The goal of this project is to create a libFuzzer based fuzzer for our YAML manifest parsing.

This project only supports the Fuzzing configuration in either the x64 or x86 platform. The build output directory will be located at $(ProjectDirectory)\src\$(Platform)\Fuzzing\

WinGetYamlFuzzer is compiled with /fsanitize=fuzzer. This injects the LibFuzzer main function which invokes LLVMFuzzerTestOneInput. The LibFuzzer engine code is statically linked into the WinGetYamlFuzzer executable, which is how OneFuzz will interact with the fuzzer by providing the appropriate command-line arguments.

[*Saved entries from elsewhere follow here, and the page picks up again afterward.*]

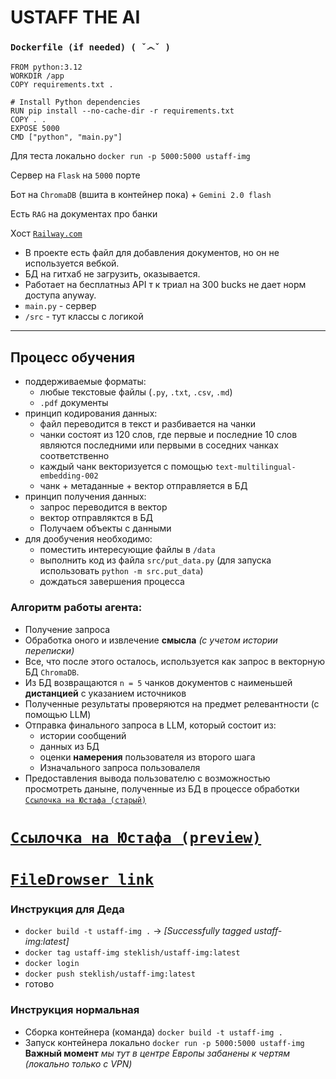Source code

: # USTAFF THE AI

### `Dockerfile (if needed) ( ˇ෴ˇ )`
```
FROM python:3.12
WORKDIR /app
COPY requirements.txt .

# Install Python dependencies
RUN pip install --no-cache-dir -r requirements.txt
COPY . .
EXPOSE 5000
CMD ["python", "main.py"]
```

Для теста локально `docker run -p 5000:5000 ustaff-img`


Сервер на `Flask` на `5000` порте

Бот на `ChromaDB` (вшита в контейнер пока) + `Gemini 2.0 flash`

Есть `RAG` на документах про банки

Хост [`Railway.com`](https://railway.com/)

- В проекте есть файл для добавления документов, но он не используется вебкой. 
- БД на гитхаб не загрузить, оказывается.
- Работает на бесплатныз API т к триал на 300 bucks не дает норм доступа anyway.
- `main.py` - сервер
- `/src` - тут классы с логикой
---
## Процесс обучения
- поддерживаемые форматы:
    - любые текстовые файлы (`.py`, `.txt`, `.csv`, `.md`)
    - `.pdf` документы
- принцип кодирования данных:
    - файл переводится в текст и разбивается на чанки
    - чанки состоят из 120 слов, где первые и последние 10 слов являются последними или первыми в соседних чанках соответственно
    - каждый чанк векторизуется с помощью `text-multilingual-embedding-002`
    - чанк + метаданные + вектор отправляется в БД
- принцип получения данных:
    - запрос переводится в вектор
    - вектор отправляктся в БД
    - Получаем объекты с данными
- для дообучения необходимо:
    - поместить интересующие файлы в `/data` 
    - выполнить код из файла `src/put_data.py` (для запуска использовать `python -m src.put_data`)
    - дождаться завершения процесса


### Алгоритм работы агента:
- Получение запроса
- Обработка оного и извлечение **смысла** _(с учетом истории переписки)_
- Все, что после этого осталось, используется как запрос в векторную БД `ChromaDB`.
- Из БД возвращаются `n = 5` чанков документов с наименьшей **дистанцией** с указанием источников
- Полученные результаты проверяются на предмет релевантности (с помощью LLM)
- Отправка финального запроса в LLM, который состоит из:
    - истории сообщений
    - данных из БД
    - оценки **намерения** пользователя из второго шага
    - Изначального запроса пользовалеля 
- Предоставления вывода пользователю с возможностью просмотреть даныне, полученные из БД в процессе обработки
[`Ссылочка на Юстафа (старый)`](https://ustaff-img-production.up.railway.app/)

# [`Ссылочка на Юстафа (preview)`](https://ustafftoshare-production.up.railway.app)
# [`FileDrowser link`](https://filebrowser-production-a05d.up.railway.app)

### Инструкция для Деда
- `docker build -t ustaff-img .` -> _[Successfully tagged ustaff-img:latest]_
- `docker tag ustaff-img steklish/ustaff-img:latest`
- `docker login`
- `docker push steklish/ustaff-img:latest`
- готово

### Инструкция нормальная
- Сборка контейнера (команда) `docker build -t ustaff-img .`
- Запуск контейнера локально `docker run -p 5000:5000 ustaff-img`
__Важный момент__ _мы тут в центре Европы забанены к чертям (локально только с VPN)_ 
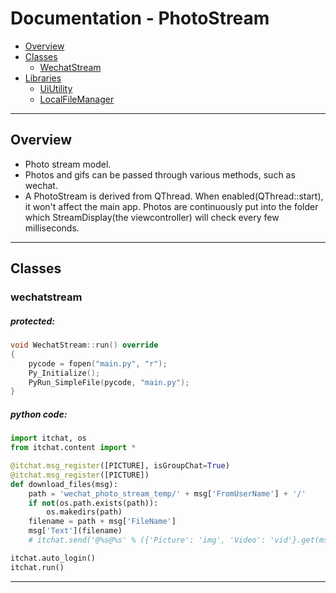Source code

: <!--
Created by Qibin Chen on 20/06/2017.
-->

Documentation - PhotoStream
================

*   [Overview](#overview)
*   [Classes](#classes)
    *   [WechatStream](#wechatstream)
*   [Libraries](#libraries)
    *   [UiUtility](#uiutility)
    *   [LocalFileManager](#localfilemanager)

---

<h2 id="overview">Overview</h2>

*	 Photo stream model.
*	 Photos and gifs can be passed through various methods, such as wechat.
*	 A PhotoStream is derived from QThread. When enabled(QThread::start), it won't affect the main app. Photos are continuously put into the folder which StreamDisplay(the viewcontroller) will check every few milliseconds.

---

<h2 id="classes">Classes</h2>

<h3 id="wechatstream"> wechatstream </h3>

##### protected:

```c++
void WechatStream::run() override
{
	pycode = fopen("main.py", "r");
	Py_Initialize();
	PyRun_SimpleFile(pycode, "main.py");
}
```

#####  python code:

```python
import itchat, os
from itchat.content import *

@itchat.msg_register([PICTURE], isGroupChat=True)
@itchat.msg_register([PICTURE])
def download_files(msg):
    path = 'wechat_photo_stream_temp/' + msg['FromUserName'] + '/'
    if not(os.path.exists(path)):
        os.makedirs(path)
    filename = path + msg['FileName']
    msg['Text'](filename)
    # itchat.send('@%s@%s' % ({'Picture': 'img', 'Video': 'vid'}.get(msg['Type'], 'fil'), filename), toUserName='filehelper')

itchat.auto_login()
itchat.run()
```

---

The fuzzer and all libraries that it references need to be compiled with ASan and SanCov (along with various SanCov compiler flags). In order to run the fuzzer, the ASan runtime DLL is required. This file is copied to the output directory as a post-build step from $(VCToolsInstallDir)\bin\Hostx64\x64\clang_rt.asan_dynamic-x86_64.dll​.

The OneFuzzConfig.json file contains the information required to submit the fuzzing artifacts. This is where the job dependencies are specified, which includes the fuzzer executable (WinGetYamlFuzzer.exe) and all referenced libraries. This file is copied to the fuzzing build output directory.

The onefuzz-task@0 task called in our build pipeline yaml file will handle submitting all of the specified fuzzing artifacts to the OneFuzz service which will run the fuzzer and generate ADO bugs to our team if any are encountered. All of the specified job dependencies must be present when submitting to the OneFuzz ADO tas including the OneFuzzConfig.json file.